Zacznijmy od materiału poglądowego. W 1996 r. Gareth Southgate nie wykorzystał rzutu karnego na własnym boisku i po strzale Andreasa Moellera Niemcy awansowały do finału Euro '96 (rzut karny Southgate'a od 6. min.).
Southgate miał dwa wyjścia. To pierwsze było trudniejsze, bo nie był pewny, jak dostać się do Meksyku. Wybrał więc poruszanie się po ulicach w papierowej torbie. Jak w tej kultowej dla Anglików reklamie.
Southgate sporo ryzykował, bo przecież nie mógł być pewny, że angielscy widzowie będą bawić się równie dobrze, co on. Może był to dla niego sposób, żeby dorobić sobie na wszelki wypadek, gdyby Aston Villa miała zatrzasnąć przed nim drzwi przed kolejnym sezonem? A może Anglicy specjalnie zawsze przegrywają karne, żeby pomóc sobie w karierze (filmowej)?

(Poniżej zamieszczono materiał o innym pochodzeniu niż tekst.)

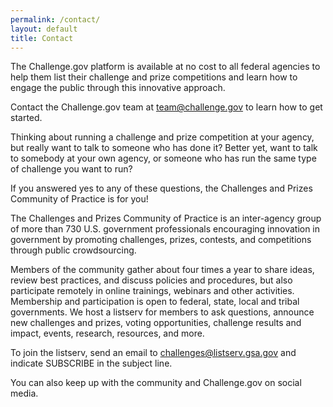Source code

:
 ```yaml
---
permalink: /contact/
layout: default
title: Contact
---
```




The Challenge.gov platform is available at no cost to all federal agencies to help them list their challenge and prize competitions and learn how to engage the public through this innovative approach.

Contact the Challenge.gov team at team@challenge.gov to learn how to get started. 

Thinking about running a challenge and prize competition at your agency, but really want to talk to someone who has done it? Better yet, want to talk to somebody at your own agency, or someone who has run the same type of challenge you want to run?

If you answered yes to any of these questions, the Challenges and Prizes Community of Practice is for you!

The Challenges and Prizes Community of Practice is an inter-agency group of more than 730 U.S. government professionals encouraging innovation in government by promoting challenges, prizes, contests, and competitions through public crowdsourcing.

Members of the community gather about four times a year to share ideas, review best practices, and discuss policies and procedures, but also participate remotely in online trainings, webinars and other activities. Membership and participation is open to federal, state, local and tribal governments. We host a listserv for members to ask questions, announce new challenges and prizes, voting opportunities, challenge results and impact, events, research, resources, and more.

To join the listserv, send an email to challenges@listserv.gsa.gov and indicate SUBSCRIBE in the subject line.

You can also keep up with the community and Challenge.gov on social media.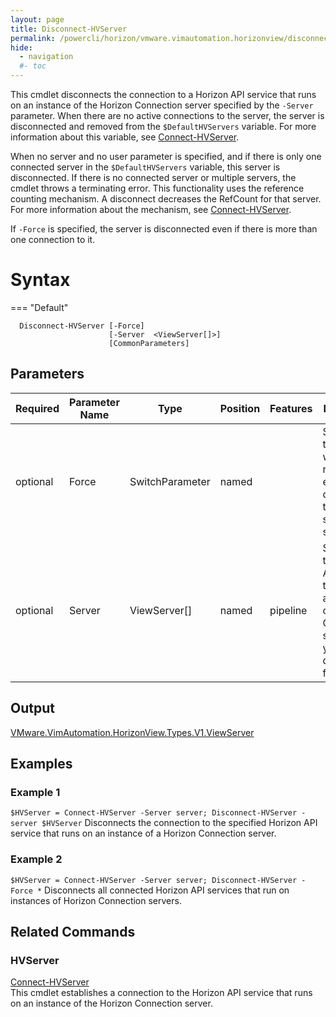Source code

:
 ```yaml
---
layout: page
title: Disconnect-HVServer
permalink: /powercli/horizon/vmware.vimautomation.horizonview/disconnect-hvserver/
hide:
  - navigation
  #- toc
---
```


This cmdlet disconnects the connection to a Horizon API service that runs on an instance of the Horizon Connection server specified by the `-Server` parameter. When there are no active connections to the server, the server is disconnected and removed from the `$DefaultHVServers` variable. For more information about this variable, see [Connect-HVServer](../connect-hvserver/index.md).

When no server and no user parameter is specified, and if there is only one connected server in the `$DefaultHVServers` variable, this server is disconnected. If there is no connected server or multiple servers, the cmdlet throws a terminating error. This functionality uses the reference counting mechanism. A disconnect decreases the RefCount for that server. For more information about the mechanism, see [Connect-HVServer](../connect-hvserver/index.md).

If `-Force` is specified, the server is disconnected even if there is more than one connection to it.

# Syntax

=== "Default"
  ```
    Disconnect-HVServer [-Force]
                        [-Server  <ViewServer[]>]
                        [CommonParameters]
  ```

## Parameters

| Required | Parameter Name | Type | Position | Features | Description |
| --- | --- | --- | --- | --- | --- |
| optional | Force | SwitchParameter | named |  | Specifies that you want to remove all existing connections to the specified servers. |
| optional | Server | ViewServer[] | named | pipeline | Specifies the Horizon API service that runs on an instance of a Horizon Connection server that you want to disconnect from. |

## Output

[VMware.VimAutomation.HorizonView.Types.V1.ViewServer](../../../../../apis/horizon-server/index.md#API-Reference)

## Examples
### Example 1
`$HVServer = Connect-HVServer -Server server; Disconnect-HVServer -server $HVServer`
Disconnects the connection to the specified Horizon API service that runs on an instance of a Horizon Connection server.

### Example 2
`$HVServer = Connect-HVServer -Server server; Disconnect-HVServer -Force *`
Disconnects all connected Horizon API services that run on instances of Horizon Connection servers.

## Related Commands
### HVServer
[Connect-HVServer](../connect-hvserver/index.md)  
This cmdlet establishes a connection to the Horizon API service that runs on an instance of the Horizon Connection server.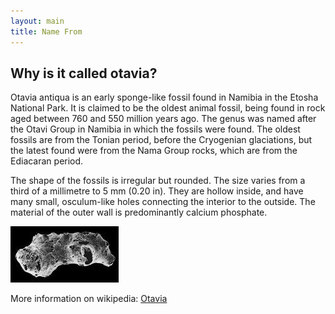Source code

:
 ```yaml
---
layout: main
title: Name From
---
```


## Why is it called otavia?

Otavia antiqua is an early sponge-like fossil found in Namibia in the Etosha National Park. It is claimed to be the
oldest animal fossil, being found in rock aged between 760 and 550 million years ago. The genus was named after the
Otavi Group in Namibia in which the fossils were found. The oldest fossils are from the Tonian period, before the
Cryogenian glaciations, but the latest found were from the Nama Group rocks, which are from the Ediacaran period.

The shape of the fossils is irregular but rounded. The size varies from a third of a millimetre to 5 mm (0.20 in). They
are hollow inside, and have many small, osculum-like holes connecting the interior to the outside. The material of the
outer wall is predominantly calcium phosphate.

![fossil](../_assets/images/otavia_antiqua_fossil.jpg)

More information on wikipedia: [Otavia](https://en.wikipedia.org/wiki/Otavia)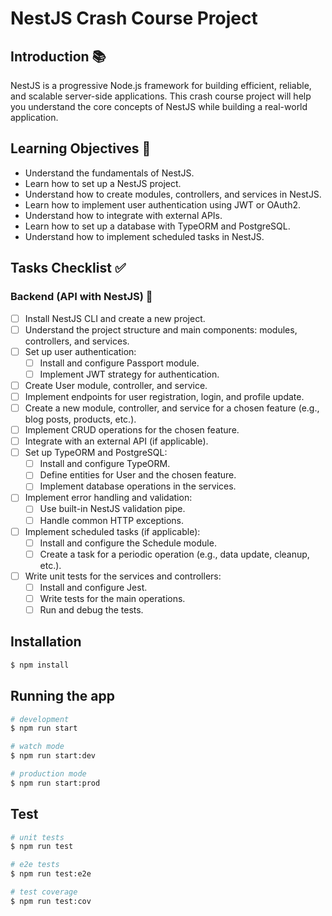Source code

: 
# NestJS Crash Course Project

## Introduction 📚

NestJS is a progressive Node.js framework for building efficient, reliable, and scalable server-side applications. This crash course project will help you understand the core concepts of NestJS while building a real-world application.

## Learning Objectives 🎯

- Understand the fundamentals of NestJS.
- Learn how to set up a NestJS project.
- Understand how to create modules, controllers, and services in NestJS.
- Learn how to implement user authentication using JWT or OAuth2.
- Understand how to integrate with external APIs.
- Learn how to set up a database with TypeORM and PostgreSQL.
- Understand how to implement scheduled tasks in NestJS.

## Tasks Checklist ✅

### Backend (API with NestJS) 🚀

- [ ] Install NestJS CLI and create a new project.
- [ ] Understand the project structure and main components: modules, controllers, and services.
- [ ] Set up user authentication:
  - [ ] Install and configure Passport module.
  - [ ] Implement JWT strategy for authentication.
- [ ] Create User module, controller, and service.
- [ ] Implement endpoints for user registration, login, and profile update.
- [ ] Create a new module, controller, and service for a chosen feature (e.g., blog posts, products, etc.).
- [ ] Implement CRUD operations for the chosen feature.
- [ ] Integrate with an external API (if applicable).
- [ ] Set up TypeORM and PostgreSQL:
  - [ ] Install and configure TypeORM.
  - [ ] Define entities for User and the chosen feature.
  - [ ] Implement database operations in the services.
- [ ] Implement error handling and validation:
  - [ ] Use built-in NestJS validation pipe.
  - [ ] Handle common HTTP exceptions.
- [ ] Implement scheduled tasks (if applicable):
  - [ ] Install and configure the Schedule module.
  - [ ] Create a task for a periodic operation (e.g., data update, cleanup, etc.).
- [ ] Write unit tests for the services and controllers:
  - [ ] Install and configure Jest.
  - [ ] Write tests for the main operations.
  - [ ] Run and debug the tests.

## Installation

```bash
$ npm install
```

## Running the app

```bash
# development
$ npm run start

# watch mode
$ npm run start:dev

# production mode
$ npm run start:prod
```

## Test

```bash
# unit tests
$ npm run test

# e2e tests
$ npm run test:e2e

# test coverage
$ npm run test:cov
```
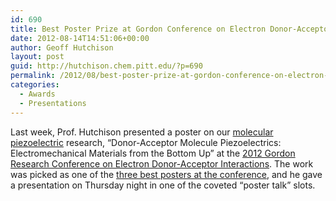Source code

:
 ```yaml
---
id: 690
title: Best Poster Prize at Gordon Conference on Electron Donor-Acceptor Interactions
date: 2012-08-14T14:51:06+00:00
author: Geoff Hutchison
layout: post
guid: http://hutchison.chem.pitt.edu/?p=690
permalink: /2012/08/best-poster-prize-at-gordon-conference-on-electron-donor-acceptor-interactions/
categories:
  - Awards
  - Presentations
---
```

Last week, Prof. Hutchison presented a poster on our [molecular piezoelectric](http://hutchison.chem.pitt.edu/research/molecular-springs/ "Molecular Springs") research, &#8220;Donor-Acceptor Molecule Piezoelectrics: Electromechanical Materials from the Bottom Up&#8221; at the [2012 Gordon Research Conference on Electron Donor-Acceptor Interactions](http://grc.org/programs.aspx?year=2012&program=elecdonor). The work was picked as one of the [three best posters at the conference](http://blogs.rsc.org/sc/2012/08/15/poster-prizes-awarded-at-electron-donor-acceptor-interactions/), and he gave a presentation on Thursday night in one of the coveted &#8220;poster talk&#8221; slots.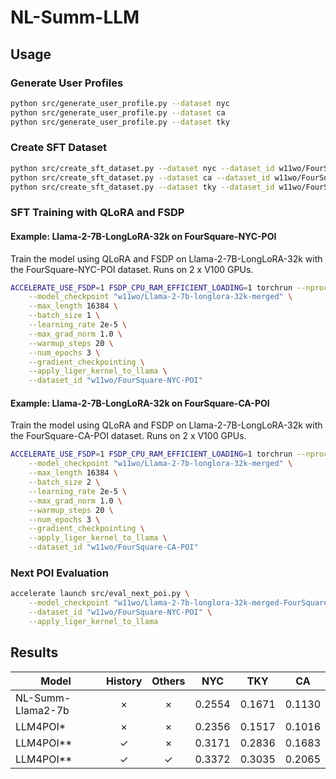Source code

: # NL-Summ-LLM

## Usage

### Generate User Profiles

```sh
python src/generate_user_profile.py --dataset nyc
python src/generate_user_profile.py --dataset ca
python src/generate_user_profile.py --dataset tky
```

### Create SFT Dataset

```sh
python src/create_sft_dataset.py --dataset nyc --dataset_id w11wo/FourSquare-NYC-POI
python src/create_sft_dataset.py --dataset ca --dataset_id w11wo/FourSquare-CA-POI
python src/create_sft_dataset.py --dataset tky --dataset_id w11wo/FourSquare-TKY-POI
```

### SFT Training with QLoRA and FSDP

#### Example: Llama-2-7B-LongLoRA-32k on FourSquare-NYC-POI

Train the model using QLoRA and FSDP on Llama-2-7B-LongLoRA-32k with the FourSquare-NYC-POI dataset. Runs on 2 x V100 GPUs.

```sh
ACCELERATE_USE_FSDP=1 FSDP_CPU_RAM_EFFICIENT_LOADING=1 torchrun --nproc_per_node=2 src/train_sft_qlora_fsdp.py \
    --model_checkpoint "w11wo/Llama-2-7b-longlora-32k-merged" \
    --max_length 16384 \
    --batch_size 1 \
    --learning_rate 2e-5 \
    --max_grad_norm 1.0 \
    --warmup_steps 20 \
    --num_epochs 3 \
    --gradient_checkpointing \
    --apply_liger_kernel_to_llama \
    --dataset_id "w11wo/FourSquare-NYC-POI"
```

#### Example: Llama-2-7B-LongLoRA-32k on FourSquare-CA-POI

Train the model using QLoRA and FSDP on Llama-2-7B-LongLoRA-32k with the FourSquare-CA-POI dataset. Runs on 2 x V100 GPUs.

```sh
ACCELERATE_USE_FSDP=1 FSDP_CPU_RAM_EFFICIENT_LOADING=1 torchrun --nproc_per_node=2 src/train_sft_qlora_fsdp.py \
    --model_checkpoint "w11wo/Llama-2-7b-longlora-32k-merged" \
    --max_length 16384 \
    --batch_size 2 \
    --learning_rate 2e-5 \
    --max_grad_norm 1.0 \
    --warmup_steps 20 \
    --num_epochs 3 \
    --gradient_checkpointing \
    --apply_liger_kernel_to_llama \
    --dataset_id "w11wo/FourSquare-CA-POI"
```

### Next POI Evaluation

```sh
accelerate launch src/eval_next_poi.py \
    --model_checkpoint "w11wo/Llama-2-7b-longlora-32k-merged-FourSquare-NYC-POI" \
    --dataset_id "w11wo/FourSquare-NYC-POI" \
    --apply_liger_kernel_to_llama
```

## Results

| Model             | History | Others |  NYC   |  TKY   |   CA   |
| ----------------- | :-----: | :----: | :----: | :----: | :----: |
| NL-Summ-Llama2-7b |    ×    |   ×    | 0.2554 | 0.1671 | 0.1130 |
| LLM4POI*          |    ×    |   ×    | 0.2356 | 0.1517 | 0.1016 |
| LLM4POI**         |    ✓    |   ×    | 0.3171 | 0.2836 | 0.1683 |
| LLM4POI**         |    ✓    |   ✓    | 0.3372 | 0.3035 | 0.2065 |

Ci dwaj panowie, którzy naśmiewają się z Southgate'a, też przeżyli swoje epizody z papierowymi torbami na głowach. A było to w 1990 r., również po półfinale - tyle że mundialu - z Niemcami (karny Stuarta Pearce'a po 1. min., Chrisa Waddle'a po 2. min.).
Pizza Hut poprosiła kibiców, aby pokazać Ashleyom, że nic im nie grozi i widzowie chętnie zobaczę nową wersję reklamy z nimi w roli głównej. W tym celu kibice mają umieszczać na Twitterze wpisy z hashtagiem #PizzaHutAshleys. Na razie przedstawicielom sieci nie udało się skontaktować z parą zawodników, którzy od razu po mistrzostwach polecieli na wakacje. Zatrzymali się... w tym samym hotelu w Los Angeles. Albo szukają zatrudnienia w LA Galaxy, albo postanowili zacząć karierę filmową na własną rękę. A więc może jednak doczekamy się kolejnej ekranizacji "Jak stracić przyjaciół i zrazić do siebie ludzi".